Five tips on social media and the impact on your divorce

By Angela Princewill

We are in the day and age where social media is being widely recognized in the court as a form of evidence. Whether it is your Facebook profile, your LinkedIn profile, text messages, your pictures and sometimes, even your online dating profile chats!

When separating from your spouse, it is important to properly manage your online activity and be aware that once you post or send something, it is as if you will never get it back. In most cases, that is true. Some spouses are waiting for you to slip up and some even have family members/friends monitoring your activity or attempting to catch you at any point.

Your social media activity can exhibit a lot about you that you do not want to be revealed in your family law matter. It can be used to portray you as a parent, as a faithful or unfaithful spouse, hiding assets or wealth, your travels, your access with your children, and much more. Here are some tips to ensure you are more conscious about how to manage your social media after a separation.

1. Review your friend/followers list regularly –You never know who has eyes on you and is screenshotting your activity to distribute.

2. Do not post anything negative about your spouse –Seriously! I mean it. Your spouse and their lawyer are combing through your profile waiting for posts like this to use against you.

3. Do not post about your family law matter – As if I need to explain this. Your family law matter is private, between you and your spouse and the ones you trust and rely on for support. Be classy, keep it that way and help mitigate any high conflict scenarios by not posting about it publicly.

4. Think twice before posting about your lavish lifestyle –Are you attempting to claim that you live a simple lifestyle but yet have a luxurious online presence?

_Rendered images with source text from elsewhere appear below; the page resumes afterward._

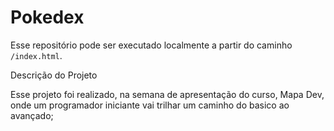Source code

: # Pokedex

Esse repositório pode ser executado localmente a partir do caminho `/index.html`.

Descrição do Projeto

Esse projeto foi realizado, na semana de apresentação do curso, Mapa Dev, onde um programador iniciante vai trilhar um caminho do basico ao avançado;

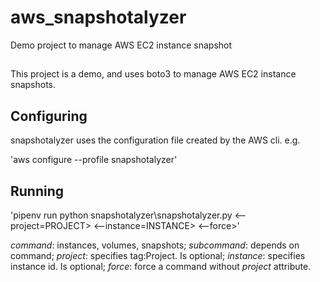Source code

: # aws_snapshotalyzer

Demo project to manage AWS EC2 instance snapshot

##

This project is a demo, and uses boto3 to manage AWS EC2 instance snapshots.

## Configuring

snapshotalyzer uses the configuration file created by the AWS cli. e.g.

'aws configure --profile snapshotalyzer'

## Running

'pipenv run python snapshotalyzer\snapshotalyzer.py <command> <subcommand> <--project=PROJECT> <--instance=INSTANCE> <--force>'

*command*: instances, volumes, snapshots;
*subcommand*: depends on command;
*project*: specifies tag:Project. Is optional;
*instance*: specifies instance id. Is optional;
*force*: force a command without *project* attribute.
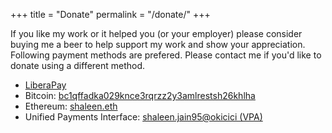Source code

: +++
title = "Donate"
permalink = "/donate/"
+++

If you like my work or it helped you (or your employer)
please consider buying me a beer to help support my work and
show your appreciation.
Following payment methods are prefered. Please contact me
if you'd like to donate using a different method.

- [LiberaPay][2]
- Bitcoin: [bc1qffadka029knce3rqrzz2y3amlrestsh26khlha][1]
- Ethereum: [shaleen.eth](https://etherscan.io/address/0x49fe1f832ea70c207b6e555e160dc2df51c00107)
- Unified Payments Interface: [shaleen.jain95@okicici (VPA)][3]


[1]: bitcoin:bc1qffadka029knce3rqrzz2y3amlrestsh26khlha
[2]: https://liberapay.com/shalzz/donate
[3]: upi://pay?pa=shaleen.jain95%40okicici&pn=Shaleen%20jain&am=500
[4]: https://www.patreon.com/shalzz
[5]: https://www.paypal.me/shalzz
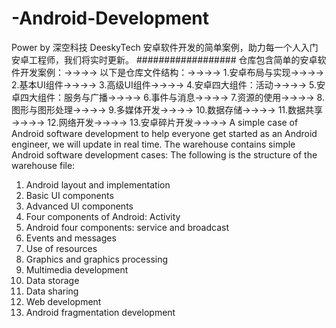 # -Android-Development
Power by 深空科技 DeeskyTech
安卓软件开发的简单案例，助力每一个人入门安卓工程师，我们将实时更新。
##################
仓库包含简单的安卓软件开发案例：→→→→
以下是仓库文件结构：→→→→
1.安卓布局与实现→→→→
2.基本UI组件→→→→
3.高级UI组件→→→→
4.安卓四大组件：活动→→→→
5.安卓四大组件：服务与广播→→→→
6.事件与消息→→→→
7.资源的使用→→→→
8.图形与图形处理→→→→
9.多媒体开发→→→→
10.数据存储→→→→
11.数据共享→→→→
12.网络开发→→→→
13.安卓碎片开发→→→→
A simple case of Android software development to help everyone get started as an Android engineer, we will update in real time.
The warehouse contains simple Android software development cases:
The following is the structure of the warehouse file:
1. Android layout and implementation
2. Basic UI components
3. Advanced UI components
4. Four components of Android: Activity
5. Android four components: service and broadcast
6. Events and messages
7. Use of resources
8. Graphics and graphics processing
9. Multimedia development
10. Data storage
11. Data sharing
12. Web development
13. Android fragmentation development
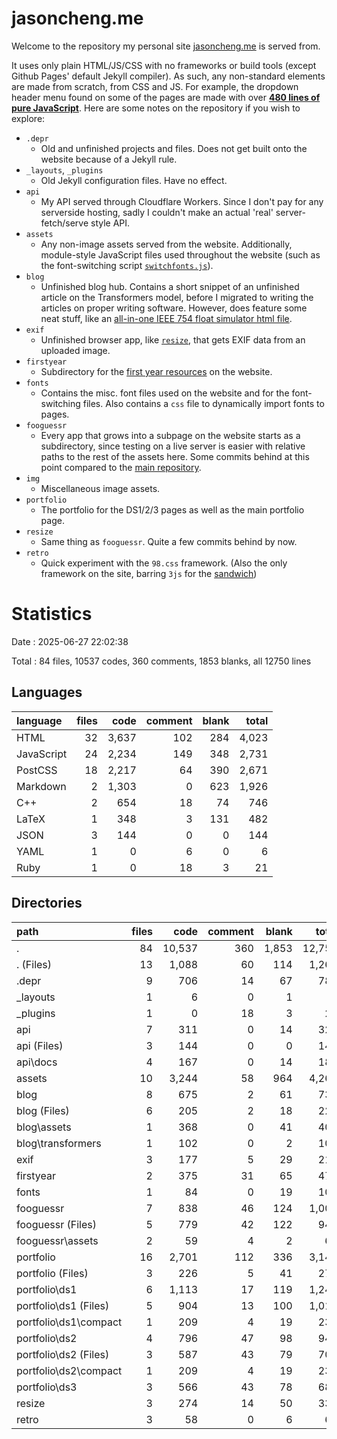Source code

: # jasoncheng.me

Welcome to the repository my personal site [jasoncheng.me](https://jasoncheng.me) is served from.

It uses only plain HTML/JS/CSS with no frameworks or build tools (except Github Pages' default Jekyll compiler). As such, any non-standard elements are made from scratch, from CSS and JS. For example, the dropdown header menu found on some of the pages are made with over 
[**480 lines of pure JavaScript**](https://github.com/71cj34/71cj34.github.io/blob/main/assets/subpages.js). Here are some notes on the repository if you wish to explore:

- `.depr`
  - Old and unfinished projects and files. Does not get built onto the website because of a Jekyll rule.
- `_layouts`, `_plugins`
  - Old Jekyll configuration files. Have no effect.
- `api`
  - My API served through Cloudflare Workers. Since I don't pay for any serverside hosting, sadly I couldn't make an actual 'real' server-fetch/serve style API.
- `assets`
  - Any non-image assets served from the website. Additionally, module-style JavaScript files used throughout the website (such as the font-switching script [`switchfonts.js`](https://github.com/71cj34/71cj34.github.io/blob/main/assets/switchfonts.js)).
- `blog`
  - Unfinished blog hub. Contains a short snippet of an unfinished article on the Transformers model, before I migrated to writing the articles on proper writing software. However, does feature some neat stuff, like an [all-in-one IEEE 754 float simulator html file](https://jasoncheng.me/blog/assets/float-sim-aio).
- `exif`
  - Unfinished browser app, like [`resize`](https://resize.jasoncheng.me), that gets EXIF data from an uploaded image.
- `firstyear`
  - Subdirectory for the [first year resources](https://jasoncheng.me/firstyear) on the website.
- `fonts`
  - Contains the misc. font files used on the website and for the font-switching files. Also contains a `css` file to dynamically import fonts to pages.
- `fooguessr`
  - Every app that grows into a subpage on the website starts as a subdirectory, since testing on a live server is easier with relative paths to the rest of the assets here. Some commits behind at this point compared to the [main repository](https://github.com/71cj34/fooguessr).
- `img`
  - Miscellaneous image assets.
- `portfolio`
  - The portfolio for the DS1/2/3 pages as well as the main portfolio page.
- `resize`
  - Same thing as `fooguessr`. Quite a few commits behind by now.
- `retro`
  - Quick experiment with the `98.css` framework. (Also the only framework on the site, barring `3js` for the [sandwich](https://https://sandwich.jasoncheng.me/))
 

# Statistics

Date : 2025-06-27 22:02:38

Total : 84 files,  10537 codes, 360 comments, 1853 blanks, all 12750 lines

## Languages
| language | files | code | comment | blank | total |
| :--- | ---: | ---: | ---: | ---: | ---: |
| HTML | 32 | 3,637 | 102 | 284 | 4,023 |
| JavaScript | 24 | 2,234 | 149 | 348 | 2,731 |
| PostCSS | 18 | 2,217 | 64 | 390 | 2,671 |
| Markdown | 2 | 1,303 | 0 | 623 | 1,926 |
| C++ | 2 | 654 | 18 | 74 | 746 |
| LaTeX | 1 | 348 | 3 | 131 | 482 |
| JSON | 3 | 144 | 0 | 0 | 144 |
| YAML | 1 | 0 | 6 | 0 | 6 |
| Ruby | 1 | 0 | 18 | 3 | 21 |

## Directories
| path | files | code | comment | blank | total |
| :--- | ---: | ---: | ---: | ---: | ---: |
| . | 84 | 10,537 | 360 | 1,853 | 12,750 |
| . (Files) | 13 | 1,088 | 60 | 114 | 1,262 |
| .depr | 9 | 706 | 14 | 67 | 787 |
| _layouts | 1 | 6 | 0 | 1 | 7 |
| _plugins | 1 | 0 | 18 | 3 | 21 |
| api | 7 | 311 | 0 | 14 | 325 |
| api (Files) | 3 | 144 | 0 | 0 | 144 |
| api\\docs | 4 | 167 | 0 | 14 | 181 |
| assets | 10 | 3,244 | 58 | 964 | 4,266 |
| blog | 8 | 675 | 2 | 61 | 738 |
| blog (Files) | 6 | 205 | 2 | 18 | 225 |
| blog\\assets | 1 | 368 | 0 | 41 | 409 |
| blog\\transformers | 1 | 102 | 0 | 2 | 104 |
| exif | 3 | 177 | 5 | 29 | 211 |
| firstyear | 2 | 375 | 31 | 65 | 471 |
| fonts | 1 | 84 | 0 | 19 | 103 |
| fooguessr | 7 | 838 | 46 | 124 | 1,008 |
| fooguessr (Files) | 5 | 779 | 42 | 122 | 943 |
| fooguessr\\assets | 2 | 59 | 4 | 2 | 65 |
| portfolio | 16 | 2,701 | 112 | 336 | 3,149 |
| portfolio (Files) | 3 | 226 | 5 | 41 | 272 |
| portfolio\\ds1 | 6 | 1,113 | 17 | 119 | 1,249 |
| portfolio\\ds1 (Files) | 5 | 904 | 13 | 100 | 1,017 |
| portfolio\\ds1\\compact | 1 | 209 | 4 | 19 | 232 |
| portfolio\\ds2 | 4 | 796 | 47 | 98 | 941 |
| portfolio\\ds2 (Files) | 3 | 587 | 43 | 79 | 709 |
| portfolio\\ds2\\compact | 1 | 209 | 4 | 19 | 232 |
| portfolio\\ds3 | 3 | 566 | 43 | 78 | 687 |
| resize | 3 | 274 | 14 | 50 | 338 |
| retro | 3 | 58 | 0 | 6 | 64 |
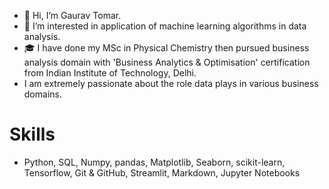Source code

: - 👋 Hi, I’m Gaurav Tomar.
- 👀 I’m interested in application of machine learning algorithms in data analysis.
- 🎓 I have done my MSc in Physical Chemistry then pursued business analysis domain with 'Business Analytics & Optimisation' certification from Indian Institute of Technology, Delhi.
- I am extremely passionate about the role data plays in various business domains.

# Skills
- Python, SQL, Numpy, pandas, Matplotlib, Seaborn, scikit-learn, Tensorflow, Git & GitHub, Streamlit, Markdown, Jupyter Notebooks

<!---
TOMAp-Gaurav/TOMAp-Gaurav is a ✨ special ✨ repository because its `README.md` (this file) appears on your GitHub profile.
You can click the Preview link to take a look at your changes.
--->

Your travels, your night outs, your partying, your cars, handbags etc. Be careful, because this can sometimes be used against you.

5. Just in general, think twice about posting. Period. –Before you post, ask yourself who your audience is. Do you have privacy settings? Can this be used against me? It could be as innocent as posting about a new job offer or a promotion. If you do, make sure you update your lawyer about it and update your family law file because it is important to disclose such information.

Remember, nothing is private. Even if you have strict privacy settings, once the information is out there, sometimes it’s too late. It is best to stay off of social media until after everything is resolved if you can.